#### Prompt
Where a picture appears, leave it out, and transcribe all the lines below exactly.

━━━━━ Data listing

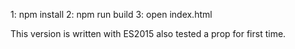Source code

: 1: npm install
2: npm run build
3: open index.html

This version is written with ES2015 also tested a prop for first time.
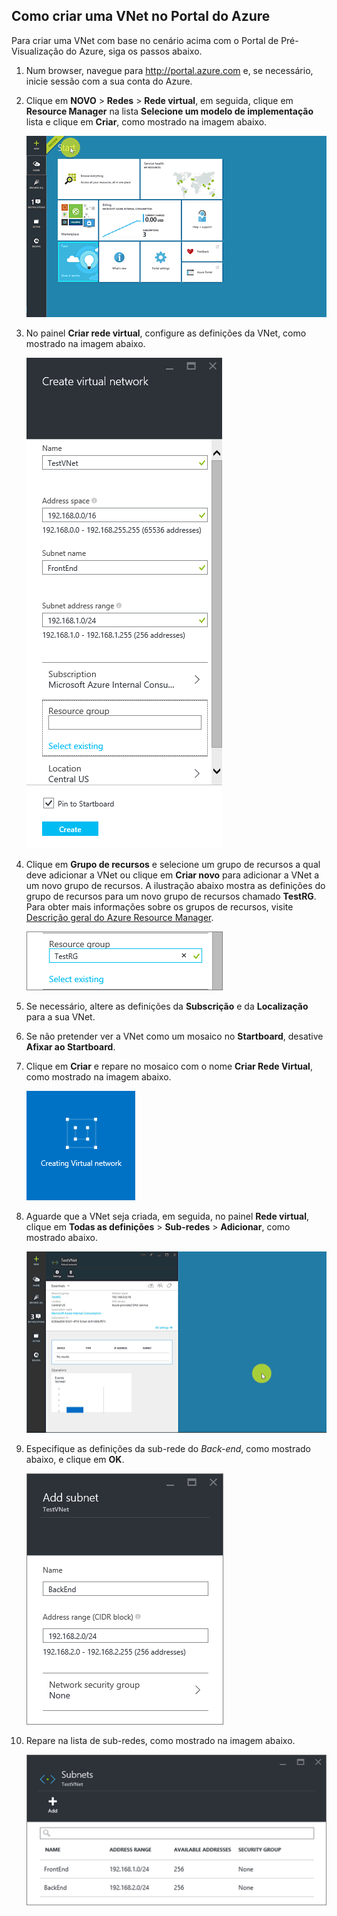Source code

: ## Como criar uma VNet no Portal do Azure

Para criar uma VNet com base no cenário acima com o Portal de Pré-Visualização do Azure, siga os passos abaixo.

1. Num browser, navegue para http://portal.azure.com e, se necessário, inicie sessão com a sua conta do Azure.
2. Clique em **NOVO** > **Redes** > **Rede virtual**, em seguida, clique em **Resource Manager** na lista **Selecione um modelo de implementação** lista e clique em **Criar**, como mostrado na imagem abaixo.

    ![Criar a VNet no Portal do Azure](./media/virtual-networks-create-vnet-arm-pportal-include/vnet-create-arm-pportal-figure1.gif)

3. No painel **Criar rede virtual**, configure as definições da VNet, como mostrado na imagem abaixo.

    ![Painel Criar rede virtual](./media/virtual-networks-create-vnet-arm-pportal-include/vnet-create-arm-pportal-figure2.png)

4. Clique em **Grupo de recursos** e selecione um grupo de recursos a qual deve adicionar a VNet ou clique em **Criar novo** para adicionar a VNet a um novo grupo de recursos. A ilustração abaixo mostra as definições do grupo de recursos para um novo grupo de recursos chamado **TestRG**. Para obter mais informações sobre os grupos de recursos, visite [Descrição geral do Azure Resource Manager](../articles/resource-group-overview.md#resource-groups).

    ![Grupo de recursos](./media/virtual-networks-create-vnet-arm-pportal-include/vnet-create-arm-pportal-figure3.png)

5. Se necessário, altere as definições da **Subscrição** e da **Localização** para a sua VNet. 

6. Se não pretender ver a VNet como um mosaico no **Startboard**, desative **Afixar ao Startboard**. 

7. Clique em **Criar** e repare no mosaico com o nome **Criar Rede Virtual**, como mostrado na imagem abaixo.

    ![Mosaico Criar rede virtual](./media/virtual-networks-create-vnet-arm-pportal-include/vnet-create-arm-pportal-figure4.png)

8. Aguarde que a VNet seja criada, em seguida, no painel **Rede virtual**, clique em **Todas as definições** > **Sub-redes** > **Adicionar**, como mostrado abaixo.

    ![Adicionar a sub-rede no Portal do Azure](./media/virtual-networks-create-vnet-arm-pportal-include/vnet-create-arm-pportal-figure5.gif)

9. Especifique as definições da sub-rede do *Back-end*, como mostrado abaixo, e clique em **OK**. 

    ![Definições da sub-rede](./media/virtual-networks-create-vnet-arm-pportal-include/vnet-create-arm-pportal-figure6.png)

10. Repare na lista de sub-redes, como mostrado na imagem abaixo.

    ![Lista de sub-redes na VNet](./media/virtual-networks-create-vnet-arm-pportal-include/vnet-create-arm-pportal-figure7.png)



<!--HONumber=Aug16_HO1-->


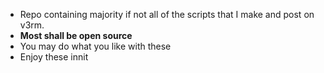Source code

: - Repo containing majority if not all of the scripts that I make and post on v3rm.
- __Most shall be open source__
- You may do what you like with these
- Enjoy these innit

━━━━━━━━━━

#### Solution
Source code

: 1: npm install
2: npm run build
3: open index.html

This version is written with ES2015 also tested a prop for first time.
Source code

: ## Como criar uma VNet no Portal do Azure

Para criar uma VNet com base no cenário acima com o Portal de Pré-Visualização do Azure, siga os passos abaixo.

1. Num browser, navegue para http://portal.azure.com e, se necessário, inicie sessão com a sua conta do Azure.
2. Clique em **NOVO** > **Redes** > **Rede virtual**, em seguida, clique em **Resource Manager** na lista **Selecione um modelo de implementação** lista e clique em **Criar**, como mostrado na imagem abaixo.

    ![Criar a VNet no Portal do Azure](./media/virtual-networks-create-vnet-arm-pportal-include/vnet-create-arm-pportal-figure1.gif)

3. No painel **Criar rede virtual**, configure as definições da VNet, como mostrado na imagem abaixo.

    ![Painel Criar rede virtual](./media/virtual-networks-create-vnet-arm-pportal-include/vnet-create-arm-pportal-figure2.png)

4. Clique em **Grupo de recursos** e selecione um grupo de recursos a qual deve adicionar a VNet ou clique em **Criar novo** para adicionar a VNet a um novo grupo de recursos. A ilustração abaixo mostra as definições do grupo de recursos para um novo grupo de recursos chamado **TestRG**. Para obter mais informações sobre os grupos de recursos, visite [Descrição geral do Azure Resource Manager](../articles/resource-group-overview.md#resource-groups).

    ![Grupo de recursos](./media/virtual-networks-create-vnet-arm-pportal-include/vnet-create-arm-pportal-figure3.png)

5. Se necessário, altere as definições da **Subscrição** e da **Localização** para a sua VNet. 

6. Se não pretender ver a VNet como um mosaico no **Startboard**, desative **Afixar ao Startboard**. 

7. Clique em **Criar** e repare no mosaico com o nome **Criar Rede Virtual**, como mostrado na imagem abaixo.

    ![Mosaico Criar rede virtual](./media/virtual-networks-create-vnet-arm-pportal-include/vnet-create-arm-pportal-figure4.png)

8. Aguarde que a VNet seja criada, em seguida, no painel **Rede virtual**, clique em **Todas as definições** > **Sub-redes** > **Adicionar**, como mostrado abaixo.

    ![Adicionar a sub-rede no Portal do Azure](./media/virtual-networks-create-vnet-arm-pportal-include/vnet-create-arm-pportal-figure5.gif)

9. Especifique as definições da sub-rede do *Back-end*, como mostrado abaixo, e clique em **OK**. 

    ![Definições da sub-rede](./media/virtual-networks-create-vnet-arm-pportal-include/vnet-create-arm-pportal-figure6.png)

10. Repare na lista de sub-redes, como mostrado na imagem abaixo.

    ![Lista de sub-redes na VNet](./media/virtual-networks-create-vnet-arm-pportal-include/vnet-create-arm-pportal-figure7.png)



<!--HONumber=Aug16_HO1-->


Source code

: - Repo containing majority if not all of the scripts that I make and post on v3rm.
- __Most shall be open source__
- You may do what you like with these
- Enjoy these innit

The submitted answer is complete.